WORK INSTRUCTIONS
Go through the material below and copy each line where the word "pixels" appears.

ENTRIES SUPPLIED
....................

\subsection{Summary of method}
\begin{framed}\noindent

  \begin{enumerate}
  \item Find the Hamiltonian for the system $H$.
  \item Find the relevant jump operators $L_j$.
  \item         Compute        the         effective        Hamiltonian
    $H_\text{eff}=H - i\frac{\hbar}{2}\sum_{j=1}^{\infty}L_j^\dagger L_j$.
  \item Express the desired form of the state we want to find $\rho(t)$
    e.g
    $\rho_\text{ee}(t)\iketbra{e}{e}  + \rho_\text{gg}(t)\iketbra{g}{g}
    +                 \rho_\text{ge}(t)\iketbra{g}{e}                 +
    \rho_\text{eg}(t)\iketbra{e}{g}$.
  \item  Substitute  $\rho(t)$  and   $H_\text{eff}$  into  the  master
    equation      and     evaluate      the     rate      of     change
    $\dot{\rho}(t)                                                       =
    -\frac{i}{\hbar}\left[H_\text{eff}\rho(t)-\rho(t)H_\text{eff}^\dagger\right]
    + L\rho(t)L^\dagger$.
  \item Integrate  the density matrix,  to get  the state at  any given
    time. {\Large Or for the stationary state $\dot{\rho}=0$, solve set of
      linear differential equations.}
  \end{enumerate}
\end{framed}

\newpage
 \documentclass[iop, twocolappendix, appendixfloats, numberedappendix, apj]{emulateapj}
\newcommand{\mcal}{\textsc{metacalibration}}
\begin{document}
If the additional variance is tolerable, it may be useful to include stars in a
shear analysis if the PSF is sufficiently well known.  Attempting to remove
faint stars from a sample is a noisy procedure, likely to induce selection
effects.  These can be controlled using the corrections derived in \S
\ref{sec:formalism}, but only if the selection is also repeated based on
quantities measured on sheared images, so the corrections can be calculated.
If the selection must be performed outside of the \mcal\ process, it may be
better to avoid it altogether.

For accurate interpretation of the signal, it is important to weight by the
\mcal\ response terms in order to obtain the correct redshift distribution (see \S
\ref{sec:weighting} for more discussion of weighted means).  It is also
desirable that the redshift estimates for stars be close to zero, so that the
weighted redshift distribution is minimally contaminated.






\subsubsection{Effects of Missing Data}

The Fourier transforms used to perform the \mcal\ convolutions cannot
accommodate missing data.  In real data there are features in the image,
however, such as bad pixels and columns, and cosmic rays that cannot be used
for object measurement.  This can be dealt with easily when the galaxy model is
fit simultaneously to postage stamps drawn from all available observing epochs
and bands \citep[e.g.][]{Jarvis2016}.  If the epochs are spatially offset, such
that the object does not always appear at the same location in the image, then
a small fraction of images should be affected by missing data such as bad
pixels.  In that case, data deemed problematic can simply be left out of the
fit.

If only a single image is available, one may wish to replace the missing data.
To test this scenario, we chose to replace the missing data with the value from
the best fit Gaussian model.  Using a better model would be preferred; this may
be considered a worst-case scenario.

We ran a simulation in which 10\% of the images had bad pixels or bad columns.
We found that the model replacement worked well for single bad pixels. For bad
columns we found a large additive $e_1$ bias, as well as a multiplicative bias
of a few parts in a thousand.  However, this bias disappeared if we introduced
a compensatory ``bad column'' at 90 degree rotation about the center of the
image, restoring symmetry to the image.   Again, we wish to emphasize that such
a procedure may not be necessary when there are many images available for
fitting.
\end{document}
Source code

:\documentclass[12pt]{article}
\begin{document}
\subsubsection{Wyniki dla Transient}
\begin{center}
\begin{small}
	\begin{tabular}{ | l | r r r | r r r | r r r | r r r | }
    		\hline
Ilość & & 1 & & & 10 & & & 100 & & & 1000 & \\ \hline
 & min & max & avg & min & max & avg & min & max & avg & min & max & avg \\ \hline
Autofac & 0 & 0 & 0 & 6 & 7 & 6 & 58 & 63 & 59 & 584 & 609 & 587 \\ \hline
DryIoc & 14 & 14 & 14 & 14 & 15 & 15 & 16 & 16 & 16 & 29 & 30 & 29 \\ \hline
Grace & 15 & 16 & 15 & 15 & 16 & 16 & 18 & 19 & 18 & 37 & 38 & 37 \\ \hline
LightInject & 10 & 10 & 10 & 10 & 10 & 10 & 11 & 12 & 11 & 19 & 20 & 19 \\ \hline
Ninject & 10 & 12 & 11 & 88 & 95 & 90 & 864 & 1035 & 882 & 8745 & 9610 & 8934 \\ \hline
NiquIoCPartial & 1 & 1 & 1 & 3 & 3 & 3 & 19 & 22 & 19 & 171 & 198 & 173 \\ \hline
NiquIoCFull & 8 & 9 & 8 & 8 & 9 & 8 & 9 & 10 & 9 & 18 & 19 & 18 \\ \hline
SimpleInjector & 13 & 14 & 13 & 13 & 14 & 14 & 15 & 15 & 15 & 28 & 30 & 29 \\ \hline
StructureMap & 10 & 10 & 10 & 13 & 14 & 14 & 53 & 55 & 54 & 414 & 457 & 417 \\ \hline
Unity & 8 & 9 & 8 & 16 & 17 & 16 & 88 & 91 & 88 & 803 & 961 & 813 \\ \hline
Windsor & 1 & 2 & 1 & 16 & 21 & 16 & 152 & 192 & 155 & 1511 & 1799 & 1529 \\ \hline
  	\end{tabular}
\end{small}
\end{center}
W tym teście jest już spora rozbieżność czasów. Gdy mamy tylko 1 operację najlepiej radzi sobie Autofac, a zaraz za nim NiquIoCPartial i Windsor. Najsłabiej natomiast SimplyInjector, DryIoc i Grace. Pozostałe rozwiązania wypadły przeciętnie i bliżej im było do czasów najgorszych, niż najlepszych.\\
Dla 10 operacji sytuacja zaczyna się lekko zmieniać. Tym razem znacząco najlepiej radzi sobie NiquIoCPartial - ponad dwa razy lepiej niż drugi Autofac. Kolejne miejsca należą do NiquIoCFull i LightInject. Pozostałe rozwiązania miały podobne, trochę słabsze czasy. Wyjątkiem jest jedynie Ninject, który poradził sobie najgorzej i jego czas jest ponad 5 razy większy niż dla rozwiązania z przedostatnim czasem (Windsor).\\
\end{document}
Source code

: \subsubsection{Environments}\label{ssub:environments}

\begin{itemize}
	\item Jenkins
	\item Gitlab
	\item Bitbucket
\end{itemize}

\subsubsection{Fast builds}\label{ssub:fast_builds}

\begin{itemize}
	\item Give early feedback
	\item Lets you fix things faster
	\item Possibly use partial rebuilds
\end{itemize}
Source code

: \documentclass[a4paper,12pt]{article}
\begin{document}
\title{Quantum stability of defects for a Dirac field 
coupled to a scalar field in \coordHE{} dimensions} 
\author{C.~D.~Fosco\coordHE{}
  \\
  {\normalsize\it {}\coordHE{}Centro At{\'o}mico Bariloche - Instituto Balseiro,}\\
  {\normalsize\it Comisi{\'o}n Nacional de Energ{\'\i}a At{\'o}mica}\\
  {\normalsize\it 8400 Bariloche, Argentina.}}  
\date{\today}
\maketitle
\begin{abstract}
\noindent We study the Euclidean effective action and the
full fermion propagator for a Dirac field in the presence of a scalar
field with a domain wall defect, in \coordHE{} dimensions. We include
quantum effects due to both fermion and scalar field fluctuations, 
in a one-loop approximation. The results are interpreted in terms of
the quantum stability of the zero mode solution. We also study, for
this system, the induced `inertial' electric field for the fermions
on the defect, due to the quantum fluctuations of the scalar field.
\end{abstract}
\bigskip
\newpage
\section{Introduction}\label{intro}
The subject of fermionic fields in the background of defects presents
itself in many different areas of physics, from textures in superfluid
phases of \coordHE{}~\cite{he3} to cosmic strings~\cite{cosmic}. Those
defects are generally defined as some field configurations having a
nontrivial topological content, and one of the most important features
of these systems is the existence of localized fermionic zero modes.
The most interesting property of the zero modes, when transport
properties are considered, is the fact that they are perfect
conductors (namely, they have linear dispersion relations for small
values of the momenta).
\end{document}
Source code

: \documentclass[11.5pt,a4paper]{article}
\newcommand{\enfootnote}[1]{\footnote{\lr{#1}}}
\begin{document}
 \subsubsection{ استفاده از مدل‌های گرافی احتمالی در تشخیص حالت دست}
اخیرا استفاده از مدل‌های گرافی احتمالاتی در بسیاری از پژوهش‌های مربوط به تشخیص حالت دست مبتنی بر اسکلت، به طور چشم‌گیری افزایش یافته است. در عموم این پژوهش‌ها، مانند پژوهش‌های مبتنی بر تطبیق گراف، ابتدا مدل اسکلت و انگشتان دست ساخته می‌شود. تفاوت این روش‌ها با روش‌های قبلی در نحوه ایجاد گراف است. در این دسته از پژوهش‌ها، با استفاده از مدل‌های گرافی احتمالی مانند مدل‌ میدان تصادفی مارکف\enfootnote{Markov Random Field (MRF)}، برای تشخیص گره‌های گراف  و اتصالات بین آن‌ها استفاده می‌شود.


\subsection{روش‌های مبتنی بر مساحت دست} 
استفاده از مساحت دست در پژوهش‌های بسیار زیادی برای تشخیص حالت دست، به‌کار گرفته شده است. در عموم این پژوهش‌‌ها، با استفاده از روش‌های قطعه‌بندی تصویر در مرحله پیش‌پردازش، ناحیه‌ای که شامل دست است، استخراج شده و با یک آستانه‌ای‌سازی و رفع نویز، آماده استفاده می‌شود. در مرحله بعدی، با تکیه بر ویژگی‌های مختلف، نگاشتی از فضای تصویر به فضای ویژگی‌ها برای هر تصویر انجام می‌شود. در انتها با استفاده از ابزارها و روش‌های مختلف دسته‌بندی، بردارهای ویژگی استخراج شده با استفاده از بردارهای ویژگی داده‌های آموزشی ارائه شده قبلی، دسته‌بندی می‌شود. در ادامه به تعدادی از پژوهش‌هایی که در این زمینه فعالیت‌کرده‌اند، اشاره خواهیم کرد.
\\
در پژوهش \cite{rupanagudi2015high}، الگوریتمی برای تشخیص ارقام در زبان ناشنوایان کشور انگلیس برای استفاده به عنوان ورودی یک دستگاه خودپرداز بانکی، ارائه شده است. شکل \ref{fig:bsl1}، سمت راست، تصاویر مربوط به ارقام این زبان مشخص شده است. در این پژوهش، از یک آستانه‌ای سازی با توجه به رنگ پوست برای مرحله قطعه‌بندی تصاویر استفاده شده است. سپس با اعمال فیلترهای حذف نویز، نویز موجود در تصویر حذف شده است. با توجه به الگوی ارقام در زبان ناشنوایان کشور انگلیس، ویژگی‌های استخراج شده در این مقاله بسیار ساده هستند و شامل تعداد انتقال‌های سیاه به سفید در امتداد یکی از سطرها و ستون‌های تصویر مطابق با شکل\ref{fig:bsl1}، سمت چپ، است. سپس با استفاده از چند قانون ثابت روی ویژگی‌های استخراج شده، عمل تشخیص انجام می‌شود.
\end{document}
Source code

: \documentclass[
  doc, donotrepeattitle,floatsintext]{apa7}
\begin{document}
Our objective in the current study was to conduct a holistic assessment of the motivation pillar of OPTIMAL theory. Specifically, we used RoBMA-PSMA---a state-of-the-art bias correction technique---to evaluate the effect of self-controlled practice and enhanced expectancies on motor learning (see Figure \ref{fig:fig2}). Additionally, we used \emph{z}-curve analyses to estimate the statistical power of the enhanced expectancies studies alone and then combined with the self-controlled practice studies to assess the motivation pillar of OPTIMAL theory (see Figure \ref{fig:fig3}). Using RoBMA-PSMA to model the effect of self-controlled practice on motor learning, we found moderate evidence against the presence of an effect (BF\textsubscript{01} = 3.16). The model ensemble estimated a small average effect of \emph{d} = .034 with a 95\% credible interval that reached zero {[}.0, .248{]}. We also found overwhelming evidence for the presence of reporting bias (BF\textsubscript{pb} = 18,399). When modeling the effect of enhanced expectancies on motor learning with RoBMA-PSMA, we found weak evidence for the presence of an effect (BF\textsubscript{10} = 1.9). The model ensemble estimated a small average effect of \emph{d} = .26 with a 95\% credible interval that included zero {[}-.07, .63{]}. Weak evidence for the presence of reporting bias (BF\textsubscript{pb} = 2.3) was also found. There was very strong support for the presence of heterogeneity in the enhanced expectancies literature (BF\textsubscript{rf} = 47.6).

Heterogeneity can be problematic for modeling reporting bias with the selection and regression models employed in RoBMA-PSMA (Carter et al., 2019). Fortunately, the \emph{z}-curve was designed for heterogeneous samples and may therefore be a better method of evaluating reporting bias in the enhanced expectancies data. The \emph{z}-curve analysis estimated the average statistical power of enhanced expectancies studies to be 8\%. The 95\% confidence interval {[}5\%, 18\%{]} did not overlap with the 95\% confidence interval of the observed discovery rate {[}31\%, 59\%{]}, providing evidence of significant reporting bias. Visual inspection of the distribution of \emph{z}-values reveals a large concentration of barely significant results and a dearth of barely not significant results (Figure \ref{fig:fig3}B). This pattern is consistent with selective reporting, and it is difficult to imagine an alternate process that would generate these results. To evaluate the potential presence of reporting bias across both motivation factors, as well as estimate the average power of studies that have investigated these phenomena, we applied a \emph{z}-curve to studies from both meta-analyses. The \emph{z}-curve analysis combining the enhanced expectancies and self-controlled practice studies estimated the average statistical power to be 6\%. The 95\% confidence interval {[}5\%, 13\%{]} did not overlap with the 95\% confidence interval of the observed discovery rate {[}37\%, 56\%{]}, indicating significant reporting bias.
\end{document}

....................

PROBLEM SOLUTION
however, such as bad pixels and columns, and cosmic rays that cannot be used
pixels.  In that case, data deemed problematic can simply be left out of the
We ran a simulation in which 10\% of the images had bad pixels or bad columns.
We found that the model replacement worked well for single bad pixels. For bad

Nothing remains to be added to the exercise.